### [Exercise prompt]
Find the line with "Any trajectory that" and the line with "Define a suitable" in the entries below; output exactly those two lines, every line between them, and no others.

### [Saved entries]
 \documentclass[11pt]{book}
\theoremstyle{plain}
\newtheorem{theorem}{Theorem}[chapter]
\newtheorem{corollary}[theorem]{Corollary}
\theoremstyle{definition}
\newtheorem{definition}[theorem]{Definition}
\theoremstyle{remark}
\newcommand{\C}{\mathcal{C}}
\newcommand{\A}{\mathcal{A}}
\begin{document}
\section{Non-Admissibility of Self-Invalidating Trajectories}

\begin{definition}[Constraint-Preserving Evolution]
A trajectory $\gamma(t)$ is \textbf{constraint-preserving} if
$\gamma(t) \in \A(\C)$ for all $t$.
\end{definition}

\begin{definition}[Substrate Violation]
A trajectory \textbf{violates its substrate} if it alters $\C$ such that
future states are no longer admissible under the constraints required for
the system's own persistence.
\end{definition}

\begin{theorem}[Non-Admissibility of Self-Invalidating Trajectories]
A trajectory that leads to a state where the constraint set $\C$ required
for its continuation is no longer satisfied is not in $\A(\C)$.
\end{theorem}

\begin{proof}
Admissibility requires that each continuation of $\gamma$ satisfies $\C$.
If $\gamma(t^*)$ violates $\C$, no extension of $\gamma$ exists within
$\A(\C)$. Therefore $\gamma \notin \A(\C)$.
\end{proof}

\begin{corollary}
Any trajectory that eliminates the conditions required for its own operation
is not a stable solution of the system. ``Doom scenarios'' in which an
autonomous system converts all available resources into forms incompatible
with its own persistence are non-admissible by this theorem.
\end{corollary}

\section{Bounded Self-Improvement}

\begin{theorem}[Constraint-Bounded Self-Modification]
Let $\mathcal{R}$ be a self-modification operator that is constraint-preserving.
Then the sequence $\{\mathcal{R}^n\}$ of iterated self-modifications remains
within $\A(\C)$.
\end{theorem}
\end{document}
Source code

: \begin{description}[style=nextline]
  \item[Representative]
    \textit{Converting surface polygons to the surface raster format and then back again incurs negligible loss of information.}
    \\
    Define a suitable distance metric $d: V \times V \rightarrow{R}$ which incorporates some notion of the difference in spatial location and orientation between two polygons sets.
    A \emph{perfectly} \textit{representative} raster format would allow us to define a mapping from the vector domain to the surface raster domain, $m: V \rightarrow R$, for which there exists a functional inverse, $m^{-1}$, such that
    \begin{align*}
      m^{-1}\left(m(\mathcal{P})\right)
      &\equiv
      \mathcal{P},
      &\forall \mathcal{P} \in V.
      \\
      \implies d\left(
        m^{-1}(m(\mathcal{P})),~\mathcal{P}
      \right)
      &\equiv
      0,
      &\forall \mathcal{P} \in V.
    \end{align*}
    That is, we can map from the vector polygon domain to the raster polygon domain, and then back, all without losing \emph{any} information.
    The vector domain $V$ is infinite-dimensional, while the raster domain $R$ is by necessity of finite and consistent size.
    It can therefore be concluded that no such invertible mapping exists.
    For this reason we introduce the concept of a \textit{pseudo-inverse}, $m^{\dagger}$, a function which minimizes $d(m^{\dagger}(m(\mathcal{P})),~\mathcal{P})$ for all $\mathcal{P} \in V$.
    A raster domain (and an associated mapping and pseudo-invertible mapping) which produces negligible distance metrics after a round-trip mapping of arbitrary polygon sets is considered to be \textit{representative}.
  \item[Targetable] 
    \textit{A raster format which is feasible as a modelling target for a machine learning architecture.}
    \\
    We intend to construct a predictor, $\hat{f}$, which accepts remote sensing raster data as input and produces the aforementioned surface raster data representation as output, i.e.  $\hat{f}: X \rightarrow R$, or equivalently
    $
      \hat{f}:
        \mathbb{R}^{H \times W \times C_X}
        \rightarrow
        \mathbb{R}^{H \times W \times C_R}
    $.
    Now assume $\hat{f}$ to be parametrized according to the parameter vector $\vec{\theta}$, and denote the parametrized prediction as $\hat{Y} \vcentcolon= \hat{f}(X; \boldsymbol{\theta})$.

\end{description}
* * *
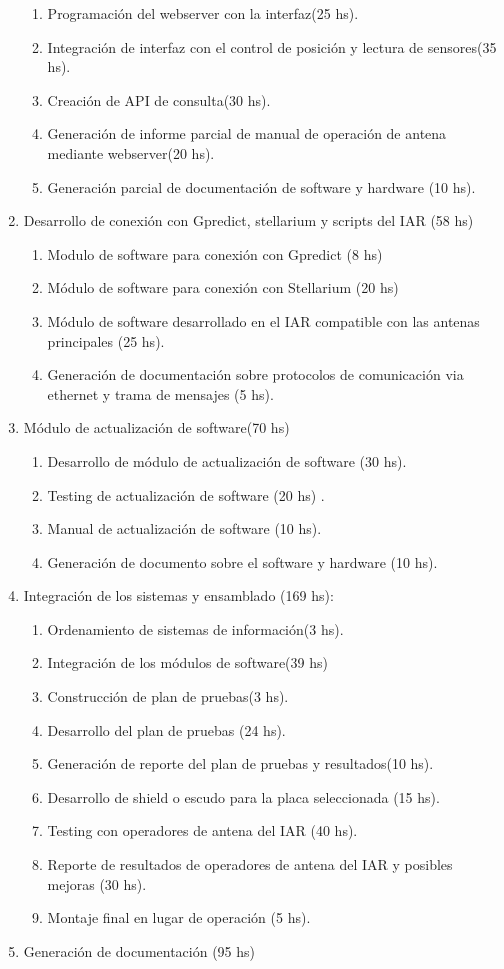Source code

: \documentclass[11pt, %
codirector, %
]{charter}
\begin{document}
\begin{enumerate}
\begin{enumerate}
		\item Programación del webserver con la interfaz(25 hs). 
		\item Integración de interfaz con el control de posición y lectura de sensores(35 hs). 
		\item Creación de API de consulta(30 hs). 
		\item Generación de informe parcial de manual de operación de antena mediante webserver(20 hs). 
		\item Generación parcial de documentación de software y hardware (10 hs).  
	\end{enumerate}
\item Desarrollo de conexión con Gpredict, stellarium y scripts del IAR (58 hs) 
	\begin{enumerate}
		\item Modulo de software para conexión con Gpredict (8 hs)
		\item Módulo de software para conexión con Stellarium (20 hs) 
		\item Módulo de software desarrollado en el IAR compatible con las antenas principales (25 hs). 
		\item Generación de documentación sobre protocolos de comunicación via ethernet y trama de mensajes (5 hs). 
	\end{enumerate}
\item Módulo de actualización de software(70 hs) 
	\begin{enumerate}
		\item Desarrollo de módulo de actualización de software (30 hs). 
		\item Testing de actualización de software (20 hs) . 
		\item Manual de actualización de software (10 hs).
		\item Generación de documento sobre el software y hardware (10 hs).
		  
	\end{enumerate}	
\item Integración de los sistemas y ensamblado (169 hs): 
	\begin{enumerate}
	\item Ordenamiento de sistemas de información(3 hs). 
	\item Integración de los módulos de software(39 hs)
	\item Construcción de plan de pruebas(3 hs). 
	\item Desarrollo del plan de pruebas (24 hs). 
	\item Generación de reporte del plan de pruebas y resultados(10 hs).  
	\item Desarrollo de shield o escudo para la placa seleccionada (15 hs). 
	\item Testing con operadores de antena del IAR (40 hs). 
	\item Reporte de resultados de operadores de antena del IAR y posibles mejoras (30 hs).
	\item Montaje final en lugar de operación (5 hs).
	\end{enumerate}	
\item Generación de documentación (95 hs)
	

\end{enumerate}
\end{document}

### [Result]
Any trajectory that eliminates the conditions required for its own operation
is not a stable solution of the system. ``Doom scenarios'' in which an
autonomous system converts all available resources into forms incompatible
with its own persistence are non-admissible by this theorem.
\end{corollary}

\section{Bounded Self-Improvement}

\begin{theorem}[Constraint-Bounded Self-Modification]
Let $\mathcal{R}$ be a self-modification operator that is constraint-preserving.
Then the sequence $\{\mathcal{R}^n\}$ of iterated self-modifications remains
within $\A(\C)$.
\end{theorem}
\end{document}
Source code

: \begin{description}[style=nextline]
  \item[Representative]
    \textit{Converting surface polygons to the surface raster format and then back again incurs negligible loss of information.}
    \\
    Define a suitable distance metric $d: V \times V \rightarrow{R}$ which incorporates some notion of the difference in spatial location and orientation between two polygons sets.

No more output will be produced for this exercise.